After locating the line with "- Provides random cat facts." in the data that follows, return it and every later line exactly, up to and including the line with "- URL: [Rrandom/integers](https://www.random.org/integers/)".

^^^^^^^^

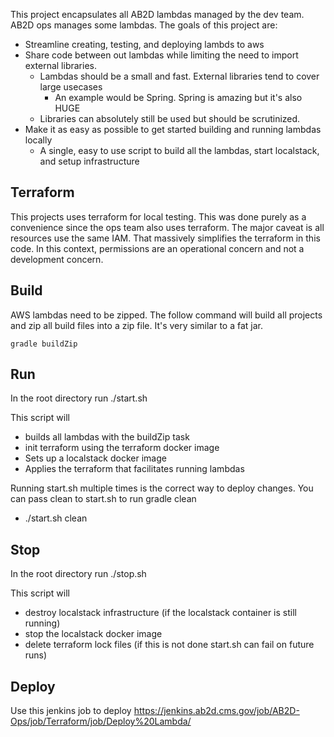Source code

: This project encapsulates all AB2D lambdas managed by the dev team. AB2D ops manages some lambdas.
The goals of this project are: 
- Streamline creating, testing, and deploying lambds to aws
- Share code between out lambdas while limiting the need to import external libraries. 
  - Lambdas should be a small and fast. External libraries tend to cover large usecases
    - An example would be Spring. Spring is amazing but it's also HUGE
  - Libraries can absolutely still be used but should be scrutinized. 
- Make it as easy as possible to get started building and running lambdas locally
  - A single, easy to use script to build all the lambdas, start localstack, and setup infrastructure


## Terraform

This projects uses terraform for local testing. This was done purely as a convenience since the ops team also uses terraform.
The major caveat is all resources use the same IAM. That massively simplifies the terraform in this code.
In this context, permissions are an operational concern and not a development concern. 

## Build

AWS lambdas need to be zipped. The follow command will build all projects and zip all build files into a zip file. It's very similar to a fat jar.

```
gradle buildZip
```

## Run

In the root directory run
./start.sh

This script will

- builds all lambdas with the buildZip task
- init terraform using the terraform docker image
- Sets up a localstack docker image
- Applies the terraform that facilitates running lambdas

Running start.sh multiple times is the correct way to deploy changes. 
You can pass clean to start.sh to run gradle clean 
- ./start.sh clean

## Stop

In the root directory run
./stop.sh

This script will

- destroy localstack infrastructure (if the localstack container is still running)
- stop the localstack docker image
- delete terraform lock files (if this is not done start.sh can fail on future runs)

## Deploy

Use this jenkins job to deploy
https://jenkins.ab2d.cms.gov/job/AB2D-Ops/job/Terraform/job/Deploy%20Lambda/

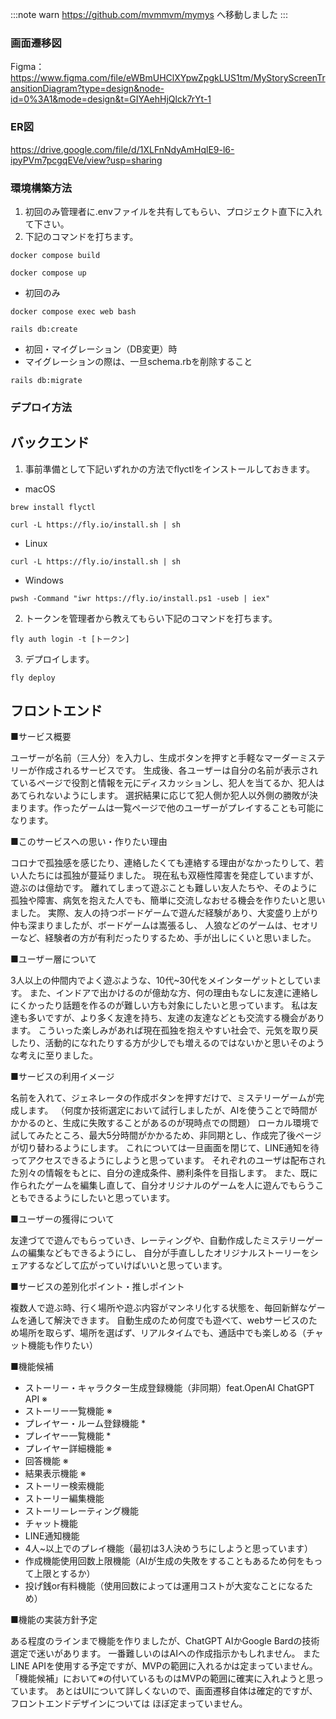 :::note warn
https://github.com/mvmmvm/mymys
へ移動しました
:::

### 画面遷移図
Figma：https://www.figma.com/file/eWBmUHClXYpwZpgkLUS1tm/MyStoryScreenTransitionDiagram?type=design&node-id=0%3A1&mode=design&t=GIYAehHjQlck7rYt-1

### ER図
https://drive.google.com/file/d/1XLFnNdyAmHqlE9-l6-ipyPVm7pcgqEVe/view?usp=sharing

### 環境構築方法

1. 初回のみ管理者に.envファイルを共有してもらい、プロジェクト直下に入れて下さい。
2. 下記のコマンドを打ちます。
```
docker compose build
```
```
docker compose up
```
- 初回のみ
```
docker compose exec web bash
```
```
rails db:create
```
- 初回・マイグレーション（DB変更）時
- マイグレーションの際は、一旦schema.rbを削除すること
```
rails db:migrate
```


### デプロイ方法
## バックエンド
1. 事前準備として下記いずれかの方法でflyctlをインストールしておきます。
- macOS
```
brew install flyctl
```
```
curl -L https://fly.io/install.sh | sh
```
- Linux
```
curl -L https://fly.io/install.sh | sh
```
- Windows
```
pwsh -Command "iwr https://fly.io/install.ps1 -useb | iex"
```


2. トークンを管理者から教えてもらい下記のコマンドを打ちます。
```
fly auth login -t [トークン]
```
3. デプロイします。
 ```
fly deploy
 ```
## フロントエンド

■サービス概要

ユーザーが名前（三人分）を入力し、生成ボタンを押すと手軽なマーダーミステリーが作成されるサービスです。
生成後、各ユーザーは自分の名前が表示されているページで役割と情報を元にディスカッションし、犯人を当てるか、犯人はあてられないようにします。
選択結果に応じて犯人側か犯人以外側の勝敗が決まります。作ったゲームは一覧ページで他のユーザーがプレイすることも可能になります。

■このサービスへの思い・作りたい理由

コロナで孤独感を感じたり、連絡したくても連絡する理由がなかったりして、若い人たちには孤独が蔓延りました。
現在私も双極性障害を発症していますが、遊ぶのは億劫です。
離れてしまって遊ぶことも難しい友人たちや、そのように孤独や障害、病気を抱えた人でも、簡単に交流しなおせる機会を作りたいと思いました。
実際、友人の持つボードゲームで遊んだ経験があり、大変盛り上がり仲も深まりましたが、ボードゲームは嵩張るし、
人狼などのゲームは、セオリーなど、経験者の方が有利だったりするため、手が出しにくいと思いました。

■ユーザー層について

3人以上の仲間内でよく遊ぶような、10代~30代をメインターゲットとしています。
また、インドアで出かけるのが億劫な方、何の理由もなしに友達に連絡しにくかったり話題を作るのが難しい方も対象にしたいと思っています。
私は友達も多いですが、より多く友達を持ち、友達の友達などとも交流する機会があります。
こういった楽しみがあれば現在孤独を抱えやすい社会で、元気を取り戻したり、活動的になれたりする方が少しでも増えるのではないかと思いそのような考えに至りました。

■サービスの利用イメージ

名前を入れて、ジェネレータの作成ボタンを押すだけで、ミステリーゲームが完成します。
（何度か技術選定において試行しましたが、AIを使うことで時間がかかるのと、生成に失敗することがあるのが現時点での問題）
ローカル環境で試してみたところ、最大5分時間がかかるため、非同期とし、作成完了後ページが切り替わるようにします。
これについては一旦画面を閉じて、LINE通知を待ってアクセスできるようにしようと思っています。
それぞれのユーザは配布された別々の情報をもとに、自分の達成条件、勝利条件を目指します。
また、既に作られたゲームを編集し直して、自分オリジナルのゲームを人に遊んでもらうこともできるようにしたいと思っています。

■ユーザーの獲得について

友達づてで遊んでもらっていき、レーティングや、自動作成したミステリーゲームの編集などもできるようにし、
自分が手直ししたオリジナルストーリーをシェアするなどして広がっていけばいいと思っています。

■サービスの差別化ポイント・推しポイント

複数人で遊ぶ時、行く場所や遊ぶ内容がマンネリ化する状態を、毎回新鮮なゲームを通して解決できます。
自動生成のため何度でも遊べて、webサービスのため場所を取らず、場所を選ばず、リアルタイムでも、通話中でも楽しめる（チャット機能も作りたい）

■機能候補

* ストーリー・キャラクター生成登録機能（非同期）feat.OpenAI ChatGPT API ※
* ストーリー一覧機能 ※
* プレイヤー・ルーム登録機能 *
* プレイヤー一覧機能 *
* プレイヤー詳細機能 ※
* 回答機能 ※
* 結果表示機能 ※
* ストーリー検索機能
* ストーリー編集機能
* ストーリーレーティング機能
* チャット機能
* LINE通知機能
* 4人~以上でのプレイ機能（最初は3人決めうちにしようと思っています）
* 作成機能使用回数上限機能（AIが生成の失敗をすることもあるため何をもって上限とするか）
* 投げ銭or有料機能（使用回数によっては運用コストが大変なことになるため）

■機能の実装方針予定

ある程度のラインまで機能を作りましたが、ChatGPT AIかGoogle Bardの技術選定で迷いがあります。
一番難しいのはAIへの作成指示かもしれません。
またLINE APIを使用する予定ですが、MVPの範囲に入れるかは定まっていません。
「機能候補」において※の付いているものはMVPの範囲に確実に入れようと思っています。
あとはUIについて詳しくないので、画面遷移自体は確定的ですが、フロントエンドデザインについては
ほぼ定まっていません。
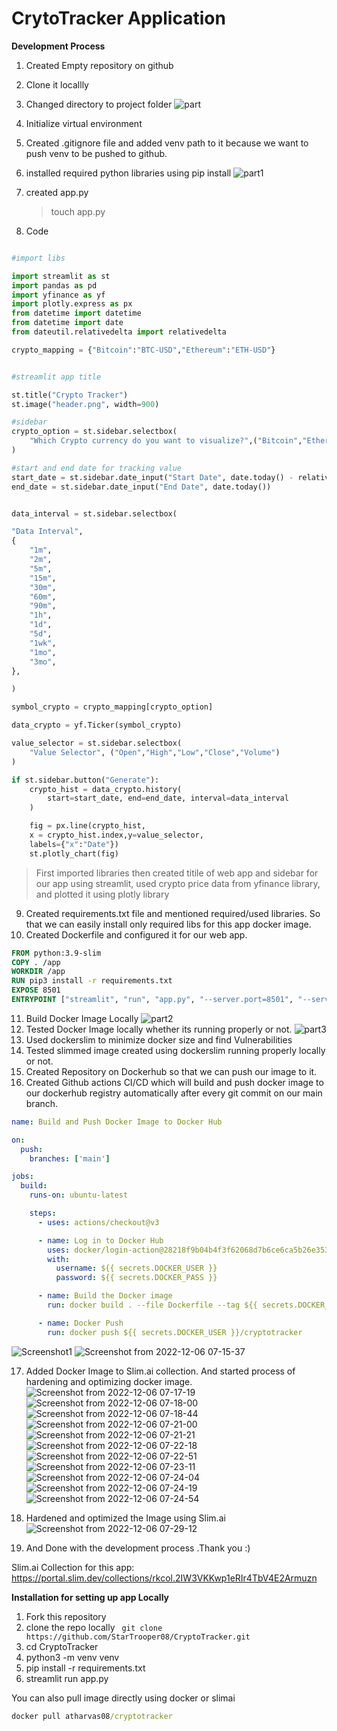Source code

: # CrytoTracker Application


**Development Process**
1. Created Empty repository on github
2. Clone it locallly
3. Changed directory to project folder
![part](https://user-images.githubusercontent.com/72031540/205778486-542bde49-8139-444d-94cb-c626e9002ea7.png)

4. Initialize virtual environment
5. Created .gitignore file and added venv path to it because we want to push venv to be pushed to github.
6. installed required python libraries using pip install
![part1](https://user-images.githubusercontent.com/72031540/205778686-f1aad03a-6e34-4df0-a0fd-f390c6e0fb00.png)
7. created app.py
   > touch app.py
8. Code 
```python

#import libs

import streamlit as st
import pandas as pd
import yfinance as yf
import plotly.express as px
from datetime import datetime
from datetime import date
from dateutil.relativedelta import relativedelta

crypto_mapping = {"Bitcoin":"BTC-USD","Ethereum":"ETH-USD"}


#streamlit app title

st.title("Crypto Tracker")
st.image("header.png", width=900)

#sidebar
crypto_option = st.sidebar.selectbox(
    "Which Crypto currency do you want to visualize?",("Bitcoin","Ethereum")
)

#start and end date for tracking value
start_date = st.sidebar.date_input("Start Date", date.today() - relativedelta(month=1))
end_date = st.sidebar.date_input("End Date", date.today())


data_interval = st.sidebar.selectbox(

"Data Interval",
{
    "1m",
    "2m",
    "5m",
    "15m",
    "30m",
    "60m",
    "90m",
    "1h",
    "1d",
    "5d",
    "1wk",
    "1mo",
    "3mo",
},

)

symbol_crypto = crypto_mapping[crypto_option]

data_crypto = yf.Ticker(symbol_crypto)

value_selector = st.sidebar.selectbox(
    "Value Selector", ("Open","High","Low","Close","Volume")
)

if st.sidebar.button("Generate"):
    crypto_hist = data_crypto.history(
        start=start_date, end=end_date, interval=data_interval
    )

    fig = px.line(crypto_hist,
    x = crypto_hist.index,y=value_selector,
    labels={"x":"Date"})
    st.plotly_chart(fig)
```
> First imported libraries then created titile of web app and sidebar for our app using streamlit, used crypto price data from yfinance library, and plotted it using plotly library 
9. Created requirements.txt file and mentioned required/used libraries. So that we can easily install only required libs for this app docker image.
10. Created Dockerfile and configured it for our web app.
```Dockerfile
FROM python:3.9-slim
COPY . /app
WORKDIR /app
RUN pip3 install -r requirements.txt
EXPOSE 8501
ENTRYPOINT ["streamlit", "run", "app.py", "--server.port=8501", "--server.address=0.0.0.0"]
```
11. Build Docker Image Locally
![part2](https://user-images.githubusercontent.com/72031540/205784546-28305784-5ce0-4b30-8258-4077b7b84b6a.png)
12. Tested Docker Image locally whether its running properly or not.
![part3](https://user-images.githubusercontent.com/72031540/205784715-26062af4-c8b5-4661-8bb7-ff9a76f0a1de.png)
13. Used dockerslim to minimize docker size and find Vulnerabilities
14. Tested slimmed image created using dockerslim running properly locally or not.
15. Created Repository on Dockerhub so that we can push our image to it.
16. Created Github actions CI/CD which will build and push docker image to our dockerhub registry automatically after every git commit on our main branch.
```yaml
name: Build and Push Docker Image to Docker Hub

on:
  push:
    branches: ['main']

jobs:
  build:
    runs-on: ubuntu-latest

    steps:
      - uses: actions/checkout@v3

      - name: Log in to Docker Hub
        uses: docker/login-action@28218f9b04b4f3f62068d7b6ce6ca5b26e35336c
        with:
          username: ${{ secrets.DOCKER_USER }}
          password: ${{ secrets.DOCKER_PASS }}

      - name: Build the Docker image
        run: docker build . --file Dockerfile --tag ${{ secrets.DOCKER_USER }}/cryptotracker

      - name: Docker Push
        run: docker push ${{ secrets.DOCKER_USER }}/cryptotracker
```
![Screenshot1](https://user-images.githubusercontent.com/72031540/205791194-19073214-5a63-46df-9b3c-0a448ebc4219.png)
![Screenshot from 2022-12-06 07-15-37](https://user-images.githubusercontent.com/72031540/205791291-eb8db791-5e1a-48af-9370-2be70bc04bf4.png)

17. Added Docker Image to Slim.ai collection. And started process of hardening and optimizing docker image.
![Screenshot from 2022-12-06 07-17-19](https://user-images.githubusercontent.com/72031540/205791476-890d0436-1422-4513-a31b-a57fc48b205b.png)
![Screenshot from 2022-12-06 07-18-00](https://user-images.githubusercontent.com/72031540/205791561-d368ec16-6782-44bf-b7e7-0596a95dc666.png)
![Screenshot from 2022-12-06 07-18-44](https://user-images.githubusercontent.com/72031540/205791583-0bdf985b-ba9a-4aac-8d49-9e67409b28b3.png)
![Screenshot from 2022-12-06 07-21-00](https://user-images.githubusercontent.com/72031540/205791614-9e4d9a8e-0352-40b3-9a2b-189ebee2d722.png)
![Screenshot from 2022-12-06 07-21-21](https://user-images.githubusercontent.com/72031540/205791638-981ad379-d0ca-4e6c-aea7-de8641c14430.png)
![Screenshot from 2022-12-06 07-22-18](https://user-images.githubusercontent.com/72031540/205791743-2e647b61-9b07-467f-9884-57747be69f2c.png)
![Screenshot from 2022-12-06 07-22-51](https://user-images.githubusercontent.com/72031540/205791783-61379f28-1284-4f4f-a842-46896381c38f.png)
![Screenshot from 2022-12-06 07-23-11](https://user-images.githubusercontent.com/72031540/205791827-7f4d66f4-ce9e-4844-9a92-6f141553e4c6.png)
![Screenshot from 2022-12-06 07-24-04](https://user-images.githubusercontent.com/72031540/205791854-2e54e90c-118a-4633-89f1-2c1659106aac.png)
![Screenshot from 2022-12-06 07-24-19](https://user-images.githubusercontent.com/72031540/205791871-41a7d7bb-3107-4e02-a371-36b17b64cf2c.png)
![Screenshot from 2022-12-06 07-24-54](https://user-images.githubusercontent.com/72031540/205791888-31a30a16-7c6f-4ebd-83e7-e1e408a42ae9.png)


18. Hardened and optimized the Image using Slim.ai
![Screenshot from 2022-12-06 07-29-12](https://user-images.githubusercontent.com/72031540/205791920-11077be4-782f-4cb5-8fb2-48aabb6923ac.png)
19. And Done with the development process .Thank you :)


Slim.ai Collection for this app:
https://portal.slim.dev/collections/rkcol.2IW3VKKwp1eRIr4TbV4E2Armuzn

**Installation for setting up app Locally**
1. Fork this repository
2. clone the repo locally
  ``` git clone https://github.com/StarTrooper08/CryptoTracker.git```
3. cd CryptoTracker
4. python3 -m venv venv
5. pip install -r requirements.txt
6. streamlit run app.py


You can also pull image directly using docker or slimai
```cmd
docker pull atharvas08/cryptotracker
```
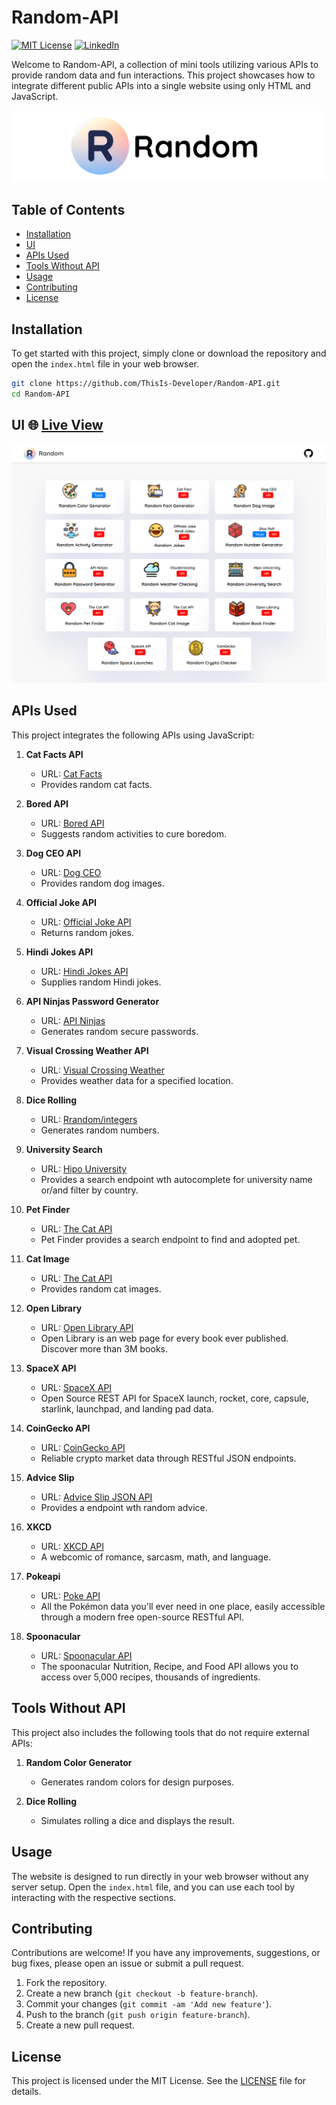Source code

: # Random-API

[![MIT License][license-shield]][license-url]
[![LinkedIn][linkedin-shield]][linkedin-url]

Welcome to Random-API, a collection of mini tools utilizing various APIs to provide random data and fun interactions. This project showcases how to integrate different public APIs into a single website using only HTML and JavaScript.

<img src="assets\readme1.png">

## Table of Contents

- [Installation](#installation)
- [UI](#website-ui)
- [APIs Used](#apis-used)
- [Tools Without API](#tools-without-api)
- [Usage](#usage)
- [Contributing](#contributing)
- [License](#license)

## Installation

To get started with this project, simply clone or download the repository and open the `index.html` file in your web browser.

```bash
git clone https://github.com/ThisIs-Developer/Random-API.git
cd Random-API
```

## UI 🌐 [Live View](https://randomapi.pages.dev/)
<img src="assets\up_readme2.png">

## APIs Used

This project integrates the following APIs using JavaScript:

1. **Cat Facts API**
   - URL: [Cat Facts](https://catfact.ninja/)
   - Provides random cat facts.

2. **Bored API**
   - URL: [Bored API](https://www.boredapi.com/)
   - Suggests random activities to cure boredom.

3. **Dog CEO API**
   - URL: [Dog CEO](https://dog.ceo/dog-api/)
   - Provides random dog images.

4. **Official Joke API**
   - URL: [Official Joke API](https://github.com/15Dkatz/official_joke_api?tab=readme-ov-file)
   - Returns random jokes.

5. **Hindi Jokes API**
   - URL: [Hindi Jokes API](https://hindi-jokes-api.onrender.com/)
   - Supplies random Hindi jokes.

6. **API Ninjas Password Generator**
   - URL: [API Ninjas](https://api-ninjas.com/api/passwordgenerator)
   - Generates random secure passwords.

7. **Visual Crossing Weather API**
   - URL: [Visual Crossing Weather](https://www.visualcrossing.com/)
   - Provides weather data for a specified location.

8. **Dice Rolling**
   - URL: [Rrandom/integers](https://www.random.org/integers/)
   - Generates random numbers.

9. **University Search**
   - URL: [Hipo University](https://github.com/hipo/university-domains-list)
   - Provides a search endpoint wth autocomplete for university name or/and filter by country.

10. **Pet Finder**
      - URL: [The Cat API](https://thecatapi.com/)
      - Pet Finder provides a search endpoint to find and adopted pet.

11. **Cat Image**
      - URL: [The Cat API](https://developers.thecatapi.com/view-account/ylX4blBYT9FaoVd6OhvR?report=bOoHBz-8t)
      - Provides random cat images.

12. **Open Library**
      - URL: [Open Library API](https://openlibrary.org/developers/api)
      - Open Library is an web page for every book ever published. Discover more than 3M books.

13. **SpaceX API**
      - URL: [SpaceX API](https://docs.spacexdata.com/)
      - Open Source REST API for SpaceX launch, rocket, core, capsule, starlink, launchpad, and landing pad data.

14. **CoinGecko API**
      - URL: [CoinGecko API](https://www.coingecko.com/en/api)
      - Reliable crypto market data through RESTful JSON endpoints.

15. **Advice Slip**
      - URL: [Advice Slip JSON API](https://api.adviceslip.com/)
      - Provides a endpoint wth random advice.

16. **XKCD**
      - URL: [XKCD API](https://xkcd.com/)
      - A webcomic of romance, sarcasm, math, and language.

17. **Pokeapi**
      - URL: [Poke API](https://pokeapi.co/docs/v2)
      - All the Pokémon data you'll ever need in one place, easily accessible through a modern free open-source RESTful API.
      
18. **Spoonacular**
      - URL: [Spoonacular API](https://spoonacular.com/food-api)
      - The spoonacular Nutrition, Recipe, and Food API allows you to access over 5,000 recipes, thousands of ingredients.
## Tools Without API

This project also includes the following tools that do not require external APIs:

1. **Random Color Generator**
   - Generates random colors for design purposes.

2. **Dice Rolling**
   - Simulates rolling a dice and displays the result.

## Usage

The website is designed to run directly in your web browser without any server setup. Open the `index.html` file, and you can use each tool by interacting with the respective sections.

## Contributing

Contributions are welcome! If you have any improvements, suggestions, or bug fixes, please open an issue or submit a pull request.

1. Fork the repository.
2. Create a new branch (`git checkout -b feature-branch`).
3. Commit your changes (`git commit -am 'Add new feature'`).
4. Push to the branch (`git push origin feature-branch`).
5. Create a new pull request.

## License

This project is licensed under the MIT License. See the [LICENSE](LICENSE) file for details.


[license-shield]: https://img.shields.io/badge/License-MIT-red.svg
[license-url]: https://github.com/ThisIs-Developer/Random-API/blob/main/LICENSE
[linkedin-shield]: https://img.shields.io/badge/-LinkedIn-black.svg?style=flat&logo=linkedin&colorB=blue
[linkedin-url]: https://www.linkedin.com/in/baivabsarkar/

^^^^^^^^

● Your solution
   - Provides random cat facts.

2. **Bored API**
   - URL: [Bored API](https://www.boredapi.com/)
   - Suggests random activities to cure boredom.

3. **Dog CEO API**
   - URL: [Dog CEO](https://dog.ceo/dog-api/)
   - Provides random dog images.

4. **Official Joke API**
   - URL: [Official Joke API](https://github.com/15Dkatz/official_joke_api?tab=readme-ov-file)
   - Returns random jokes.

5. **Hindi Jokes API**
   - URL: [Hindi Jokes API](https://hindi-jokes-api.onrender.com/)
   - Supplies random Hindi jokes.

6. **API Ninjas Password Generator**
   - URL: [API Ninjas](https://api-ninjas.com/api/passwordgenerator)
   - Generates random secure passwords.

7. **Visual Crossing Weather API**
   - URL: [Visual Crossing Weather](https://www.visualcrossing.com/)
   - Provides weather data for a specified location.

8. **Dice Rolling**
   - URL: [Rrandom/integers](https://www.random.org/integers/)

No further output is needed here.